(Beginning of Given information)

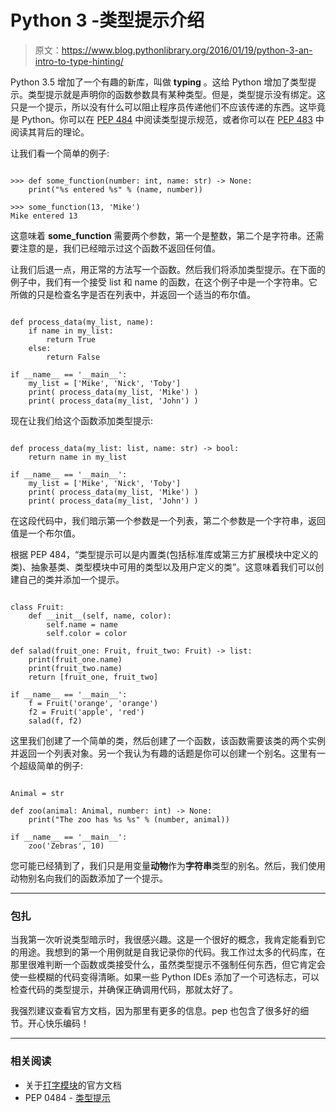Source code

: # Python 3 -类型提示介绍

> 原文：<https://www.blog.pythonlibrary.org/2016/01/19/python-3-an-intro-to-type-hinting/>

Python 3.5 增加了一个有趣的新库，叫做 **typing** 。这给 Python 增加了类型提示。类型提示就是声明你的函数参数具有某种类型。但是，类型提示没有绑定。这只是一个提示，所以没有什么可以阻止程序员传递他们不应该传递的东西。这毕竟是 Python。你可以在 [PEP 484](https://www.python.org/dev/peps/pep-0484) 中阅读类型提示规范，或者你可以在 [PEP 483](https://www.python.org/dev/peps/pep-0483) 中阅读其背后的理论。

让我们看一个简单的例子:

```

>>> def some_function(number: int, name: str) -> None:
    print("%s entered %s" % (name, number))

>>> some_function(13, 'Mike')
Mike entered 13

```

这意味着 **some_function** 需要两个参数，第一个是整数，第二个是字符串。还需要注意的是，我们已经暗示过这个函数不返回任何值。

让我们后退一点，用正常的方法写一个函数。然后我们将添加类型提示。在下面的例子中，我们有一个接受 list 和 name 的函数，在这个例子中是一个字符串。它所做的只是检查名字是否在列表中，并返回一个适当的布尔值。

```

def process_data(my_list, name):
    if name in my_list:
        return True
    else:
        return False

if __name__ == '__main__':
    my_list = ['Mike', 'Nick', 'Toby']
    print( process_data(my_list, 'Mike') )
    print( process_data(my_list, 'John') )

```

现在让我们给这个函数添加类型提示:

```

def process_data(my_list: list, name: str) -> bool:
    return name in my_list

if __name__ == '__main__':
    my_list = ['Mike', 'Nick', 'Toby']
    print( process_data(my_list, 'Mike') )
    print( process_data(my_list, 'John') )

```

在这段代码中，我们暗示第一个参数是一个列表，第二个参数是一个字符串，返回值是一个布尔值。

根据 PEP 484，“类型提示可以是内置类(包括标准库或第三方扩展模块中定义的类)、抽象基类、类型模块中可用的类型以及用户定义的类”。这意味着我们可以创建自己的类并添加一个提示。

```

class Fruit:
    def __init__(self, name, color):
        self.name = name
        self.color = color

def salad(fruit_one: Fruit, fruit_two: Fruit) -> list:
    print(fruit_one.name)
    print(fruit_two.name)
    return [fruit_one, fruit_two]

if __name__ == '__main__':
    f = Fruit('orange', 'orange')
    f2 = Fruit('apple', 'red')
    salad(f, f2)

```

这里我们创建了一个简单的类，然后创建了一个函数，该函数需要该类的两个实例并返回一个列表对象。另一个我认为有趣的话题是你可以创建一个别名。这里有一个超级简单的例子:

```

Animal = str

def zoo(animal: Animal, number: int) -> None:
    print("The zoo has %s %s" % (number, animal))

if __name__ == '__main__':
    zoo('Zebras', 10)

```

您可能已经猜到了，我们只是用变量**动物**作为**字符串**类型的别名。然后，我们使用动物别名向我们的函数添加了一个提示。

* * *

### 包扎

当我第一次听说类型暗示时，我很感兴趣。这是一个很好的概念，我肯定能看到它的用途。我想到的第一个用例就是自我记录你的代码。我工作过太多的代码库，在那里很难判断一个函数或类接受什么，虽然类型提示不强制任何东西，但它肯定会使一些模糊的代码变得清晰。如果一些 Python IDEs 添加了一个可选标志，可以检查代码的类型提示，并确保正确调用代码，那就太好了。

我强烈建议查看官方文档，因为那里有更多的信息。pep 也包含了很多好的细节。开心快乐编码！

* * *

### 相关阅读

*   关于[打字模块](https://docs.python.org/3/library/typing.html)的官方文档
*   PEP 0484 - [类型提示](https://www.python.org/dev/peps/pep-0484)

(End of Given information)

_Problem requirements_
From the first line to the last, restate the entries exactly, without pictures.

_Task result_
Source code

: # Python 3 -类型提示介绍

> 原文：<https://www.blog.pythonlibrary.org/2016/01/19/python-3-an-intro-to-type-hinting/>

Python 3.5 增加了一个有趣的新库，叫做 **typing** 。这给 Python 增加了类型提示。类型提示就是声明你的函数参数具有某种类型。但是，类型提示没有绑定。这只是一个提示，所以没有什么可以阻止程序员传递他们不应该传递的东西。这毕竟是 Python。你可以在 [PEP 484](https://www.python.org/dev/peps/pep-0484) 中阅读类型提示规范，或者你可以在 [PEP 483](https://www.python.org/dev/peps/pep-0483) 中阅读其背后的理论。

让我们看一个简单的例子:

```

>>> def some_function(number: int, name: str) -> None:
    print("%s entered %s" % (name, number))

>>> some_function(13, 'Mike')
Mike entered 13

```

这意味着 **some_function** 需要两个参数，第一个是整数，第二个是字符串。还需要注意的是，我们已经暗示过这个函数不返回任何值。

让我们后退一点，用正常的方法写一个函数。然后我们将添加类型提示。在下面的例子中，我们有一个接受 list 和 name 的函数，在这个例子中是一个字符串。它所做的只是检查名字是否在列表中，并返回一个适当的布尔值。

```

def process_data(my_list, name):
    if name in my_list:
        return True
    else:
        return False

if __name__ == '__main__':
    my_list = ['Mike', 'Nick', 'Toby']
    print( process_data(my_list, 'Mike') )
    print( process_data(my_list, 'John') )

```

现在让我们给这个函数添加类型提示:

```

def process_data(my_list: list, name: str) -> bool:
    return name in my_list

if __name__ == '__main__':
    my_list = ['Mike', 'Nick', 'Toby']
    print( process_data(my_list, 'Mike') )
    print( process_data(my_list, 'John') )

```

在这段代码中，我们暗示第一个参数是一个列表，第二个参数是一个字符串，返回值是一个布尔值。

根据 PEP 484，“类型提示可以是内置类(包括标准库或第三方扩展模块中定义的类)、抽象基类、类型模块中可用的类型以及用户定义的类”。这意味着我们可以创建自己的类并添加一个提示。

```

class Fruit:
    def __init__(self, name, color):
        self.name = name
        self.color = color

def salad(fruit_one: Fruit, fruit_two: Fruit) -> list:
    print(fruit_one.name)
    print(fruit_two.name)
    return [fruit_one, fruit_two]

if __name__ == '__main__':
    f = Fruit('orange', 'orange')
    f2 = Fruit('apple', 'red')
    salad(f, f2)

```

这里我们创建了一个简单的类，然后创建了一个函数，该函数需要该类的两个实例并返回一个列表对象。另一个我认为有趣的话题是你可以创建一个别名。这里有一个超级简单的例子:

```

Animal = str

def zoo(animal: Animal, number: int) -> None:
    print("The zoo has %s %s" % (number, animal))

if __name__ == '__main__':
    zoo('Zebras', 10)

```

您可能已经猜到了，我们只是用变量**动物**作为**字符串**类型的别名。然后，我们使用动物别名向我们的函数添加了一个提示。

* * *

### 包扎

当我第一次听说类型暗示时，我很感兴趣。这是一个很好的概念，我肯定能看到它的用途。我想到的第一个用例就是自我记录你的代码。我工作过太多的代码库，在那里很难判断一个函数或类接受什么，虽然类型提示不强制任何东西，但它肯定会使一些模糊的代码变得清晰。如果一些 Python IDEs 添加了一个可选标志，可以检查代码的类型提示，并确保正确调用代码，那就太好了。

我强烈建议查看官方文档，因为那里有更多的信息。pep 也包含了很多好的细节。开心快乐编码！

* * *

### 相关阅读

*   关于[打字模块](https://docs.python.org/3/library/typing.html)的官方文档
*   PEP 0484 - [类型提示](https://www.python.org/dev/peps/pep-0484)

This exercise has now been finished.